The titular bank is the Royal Bank of Scotland and earlier in the month, one of its analysts, Andrew Roberts, had put out a note warning investors that 2016 will be a “fairly cataclysmic year.”

Roberts even went as far as writing, “sell everything except high-quality bonds.” In the note, he highlighted some of the major problems confronting the world now, from volatility in China’s financial markets to the declining price of oil and a currency war. There are more.

In short, “we think investors should be afraid,” Roberts wrote.

While most of what he mentioned are real issues that the world is grappling with at the moment, there are ways for investors to shy away from his advice and being afraid.

Six reasons not to panic

The Motley Fool Singapore has a free weekly investing newsletter called Take Stock Singapore which is penned by my colleague David Kuo. In the most recent edition of the newsletter, David mentioned how six major economies in the world (namely that of China, the U.S., Japan, Germany, the UK, and France) are all slowly moving in the right direction.

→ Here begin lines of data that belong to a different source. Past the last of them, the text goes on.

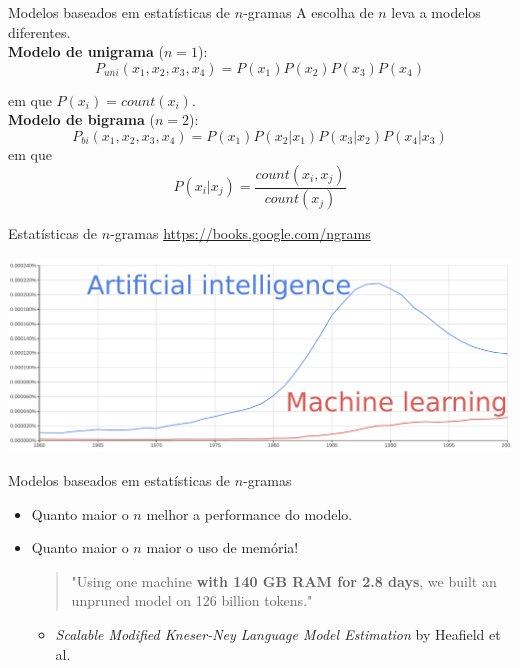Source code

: \documentclass[10pt]{beamer}
\begin{document}
\begin{frame}{Modelos baseados em estatísticas de $n$-gramas}
A escolha de $n$ leva a modelos diferentes.\\

\textbf{Modelo de unigrama} ($n=1$): 
\begin{equation*}
P_{uni}(x_1, x_2, x_3, x_4) = P(x_1)P(x_2)P(x_3)P(x_4)
\end{equation*}

em que $P(x_i) = count(x_i)$.\\

\textbf{Modelo de bigrama} ($n=2$): 
\begin{equation*}
P_{bi}(x_1,x_2,x_3,x_4) = P(x_1)P(x_2\vert x_1)P(x_3\vert x_2)P(x_4\vert x_3)
\end{equation*} 
em que
\[
P(x_i\vert x_j) = \frac{count(x_i, x_j)}{count(x_j)}
\]
\end{frame}

\begin{frame}{Estatísticas de $n$-gramas}
\url{https://books.google.com/ngrams}
\vspace{0.4cm}

\includegraphics[scale=0.14]{images/AI_ML.png}
\end{frame}



\begin{frame}{Modelos baseados em estatísticas de $n$-gramas}
\begin{itemize}
\item Quanto maior o $n$ melhor a performance do modelo.
\vspace{0.7cm}
\item Quanto maior o $n$ maior o uso de memória!
\vspace{0.1cm}
\begin{quote}
"Using one machine \textbf{with 140 GB
RAM for 2.8 days}, we built an unpruned
model on 126 billion tokens."
\end{quote}
\begin{itemize}
\item [] \textit{Scalable Modified Kneser-Ney Language Model Estimation} by Heafield et al.
\end{itemize}
\end{itemize}
\end{frame}
\end{document}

That may be cause for some optimism. Growing economies should, over the long-run, translate into growing values for businesses, which in turn is what drives stock prices.

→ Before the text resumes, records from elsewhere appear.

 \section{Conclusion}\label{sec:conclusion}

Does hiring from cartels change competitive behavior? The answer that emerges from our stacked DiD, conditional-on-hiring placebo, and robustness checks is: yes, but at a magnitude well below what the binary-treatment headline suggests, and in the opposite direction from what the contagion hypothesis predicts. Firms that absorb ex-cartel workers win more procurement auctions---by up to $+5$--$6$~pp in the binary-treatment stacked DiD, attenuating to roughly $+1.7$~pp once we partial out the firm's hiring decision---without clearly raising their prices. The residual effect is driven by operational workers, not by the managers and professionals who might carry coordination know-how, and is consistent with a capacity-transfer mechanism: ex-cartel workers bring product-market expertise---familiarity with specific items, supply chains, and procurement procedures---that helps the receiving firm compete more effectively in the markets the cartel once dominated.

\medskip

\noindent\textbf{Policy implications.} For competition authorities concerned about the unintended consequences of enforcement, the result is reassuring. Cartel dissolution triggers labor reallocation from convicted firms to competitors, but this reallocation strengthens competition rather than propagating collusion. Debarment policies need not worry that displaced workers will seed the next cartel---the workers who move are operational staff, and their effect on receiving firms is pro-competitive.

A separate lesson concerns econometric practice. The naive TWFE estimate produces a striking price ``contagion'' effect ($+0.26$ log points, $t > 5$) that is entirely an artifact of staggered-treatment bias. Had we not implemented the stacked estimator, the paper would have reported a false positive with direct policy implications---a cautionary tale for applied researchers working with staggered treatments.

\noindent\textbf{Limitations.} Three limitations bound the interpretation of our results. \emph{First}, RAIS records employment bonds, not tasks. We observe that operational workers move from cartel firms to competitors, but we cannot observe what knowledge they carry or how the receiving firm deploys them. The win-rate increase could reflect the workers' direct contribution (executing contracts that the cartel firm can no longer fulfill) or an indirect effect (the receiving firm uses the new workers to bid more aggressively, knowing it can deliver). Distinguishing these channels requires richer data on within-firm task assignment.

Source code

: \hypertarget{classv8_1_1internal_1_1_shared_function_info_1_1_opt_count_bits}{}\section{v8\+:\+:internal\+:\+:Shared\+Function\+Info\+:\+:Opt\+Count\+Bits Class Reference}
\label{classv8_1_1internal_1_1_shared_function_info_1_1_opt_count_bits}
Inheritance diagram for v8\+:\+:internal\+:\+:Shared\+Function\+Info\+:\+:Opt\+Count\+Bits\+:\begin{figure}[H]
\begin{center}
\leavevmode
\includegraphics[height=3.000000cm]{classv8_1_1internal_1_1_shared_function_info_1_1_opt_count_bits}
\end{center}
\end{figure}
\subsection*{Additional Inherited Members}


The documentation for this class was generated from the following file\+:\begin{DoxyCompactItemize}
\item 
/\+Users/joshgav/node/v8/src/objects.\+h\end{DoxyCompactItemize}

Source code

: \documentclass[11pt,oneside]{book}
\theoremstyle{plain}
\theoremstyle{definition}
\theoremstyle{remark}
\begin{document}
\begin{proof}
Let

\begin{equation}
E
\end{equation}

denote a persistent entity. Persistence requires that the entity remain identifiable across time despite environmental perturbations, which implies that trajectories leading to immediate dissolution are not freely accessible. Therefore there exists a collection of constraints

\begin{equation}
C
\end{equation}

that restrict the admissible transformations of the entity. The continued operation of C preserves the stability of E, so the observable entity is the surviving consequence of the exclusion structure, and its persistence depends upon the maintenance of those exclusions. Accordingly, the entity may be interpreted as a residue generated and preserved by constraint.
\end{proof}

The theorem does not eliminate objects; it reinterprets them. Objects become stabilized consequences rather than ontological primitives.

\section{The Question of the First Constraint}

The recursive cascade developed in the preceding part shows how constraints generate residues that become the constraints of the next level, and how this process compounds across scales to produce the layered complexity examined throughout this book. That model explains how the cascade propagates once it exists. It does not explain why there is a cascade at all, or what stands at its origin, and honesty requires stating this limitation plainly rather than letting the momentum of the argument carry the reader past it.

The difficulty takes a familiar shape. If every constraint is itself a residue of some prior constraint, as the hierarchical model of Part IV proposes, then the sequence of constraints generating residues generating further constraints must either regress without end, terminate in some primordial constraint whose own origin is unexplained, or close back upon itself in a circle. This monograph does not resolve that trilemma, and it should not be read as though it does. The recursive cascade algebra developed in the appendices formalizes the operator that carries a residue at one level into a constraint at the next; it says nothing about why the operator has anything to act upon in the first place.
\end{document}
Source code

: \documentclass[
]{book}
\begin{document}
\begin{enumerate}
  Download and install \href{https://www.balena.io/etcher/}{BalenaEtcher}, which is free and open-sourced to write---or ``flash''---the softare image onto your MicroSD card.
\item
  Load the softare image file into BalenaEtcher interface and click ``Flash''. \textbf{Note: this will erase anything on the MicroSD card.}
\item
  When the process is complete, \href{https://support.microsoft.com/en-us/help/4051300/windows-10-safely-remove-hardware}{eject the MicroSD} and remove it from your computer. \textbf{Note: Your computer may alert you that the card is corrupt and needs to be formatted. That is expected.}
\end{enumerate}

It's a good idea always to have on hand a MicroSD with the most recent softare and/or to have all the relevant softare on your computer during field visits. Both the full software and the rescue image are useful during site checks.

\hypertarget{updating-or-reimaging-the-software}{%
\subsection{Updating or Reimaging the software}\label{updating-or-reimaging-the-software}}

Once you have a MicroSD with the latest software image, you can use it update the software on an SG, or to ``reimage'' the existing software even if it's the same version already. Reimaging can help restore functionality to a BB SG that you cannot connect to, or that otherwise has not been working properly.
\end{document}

Getting ready for shopping

But, it’s worth noting that the stock market does not always move in lock-step with economic improvements. The stock market can be way more volatile than the signal of increasing business values. And if panic hits, then that may be shopping time!

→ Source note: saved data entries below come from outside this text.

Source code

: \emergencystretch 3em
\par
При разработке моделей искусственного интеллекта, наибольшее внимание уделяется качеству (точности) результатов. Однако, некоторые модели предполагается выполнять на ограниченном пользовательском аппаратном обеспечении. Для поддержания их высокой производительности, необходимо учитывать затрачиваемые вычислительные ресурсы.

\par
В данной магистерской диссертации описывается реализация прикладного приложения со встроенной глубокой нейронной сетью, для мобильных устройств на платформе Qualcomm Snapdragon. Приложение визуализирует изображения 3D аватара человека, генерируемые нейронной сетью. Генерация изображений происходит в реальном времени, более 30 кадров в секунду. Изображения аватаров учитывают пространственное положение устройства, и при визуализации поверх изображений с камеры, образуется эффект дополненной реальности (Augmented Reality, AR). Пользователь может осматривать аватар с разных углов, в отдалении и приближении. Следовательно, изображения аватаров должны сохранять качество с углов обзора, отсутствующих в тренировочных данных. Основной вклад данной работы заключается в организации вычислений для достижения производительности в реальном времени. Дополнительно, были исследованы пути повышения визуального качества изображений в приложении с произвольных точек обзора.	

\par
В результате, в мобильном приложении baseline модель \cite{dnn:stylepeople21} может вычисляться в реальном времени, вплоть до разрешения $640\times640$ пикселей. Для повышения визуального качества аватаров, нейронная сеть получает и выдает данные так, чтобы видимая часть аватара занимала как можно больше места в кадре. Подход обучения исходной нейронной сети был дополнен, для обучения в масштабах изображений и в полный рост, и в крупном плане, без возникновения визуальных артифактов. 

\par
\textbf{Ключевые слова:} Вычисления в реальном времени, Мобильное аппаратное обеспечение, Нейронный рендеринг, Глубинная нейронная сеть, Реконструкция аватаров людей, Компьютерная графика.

This is applicable whether you are a deep value investor seeking companies that are cheap in relation to book values – such as SembCorp Industries Limited (SGX: U96) and Keppel Corporation Limited (SGX: BN4) at the moment (both companies are currently selling for less than their book values) – or a growth investor seeking to invest in a fast-growing company such as Raffles Medical Group Ltd (SGX: R01).

Company Price-to-book value (15 January 2016)
Sembcorp Industries 0.67
Keppel Corp 0.82

Source: S&P Capital IQ

The former group of shares, though already cheap, might become even cheaper whereas the latter group may become more affordable. High-growth companies rarely come cheap and that’s true of Raffles Medical too. My colleague Chong Ser Jing had previously showed how Raffles Medical’s price-to-earnings (PE) ratio had rarely dropped below 20 over the decade ended June 2015.

But, shopping time is for investors with cash. How about those who are already invested in the stock market? Good question – that’s something I’ve discussed previously right here.

What to do now

The legendary investor Benjamin Graham was believed to have said that the the market is a voting machine in the short run, but a weighing machine in the long run. Though stock prices can – and often does – fluctuate over the short-term due to countless unpredictable reasons, in the long-term, it is the value of businesses that matter.

Thus, as investors, I believe that, if there is a tenet that we can hold onto, it is the idea that businesses carry an intrinsic value. As long as we understand the intrinsic value of our investments (and provided our analysis is correct!), there isn’t much to be worried of.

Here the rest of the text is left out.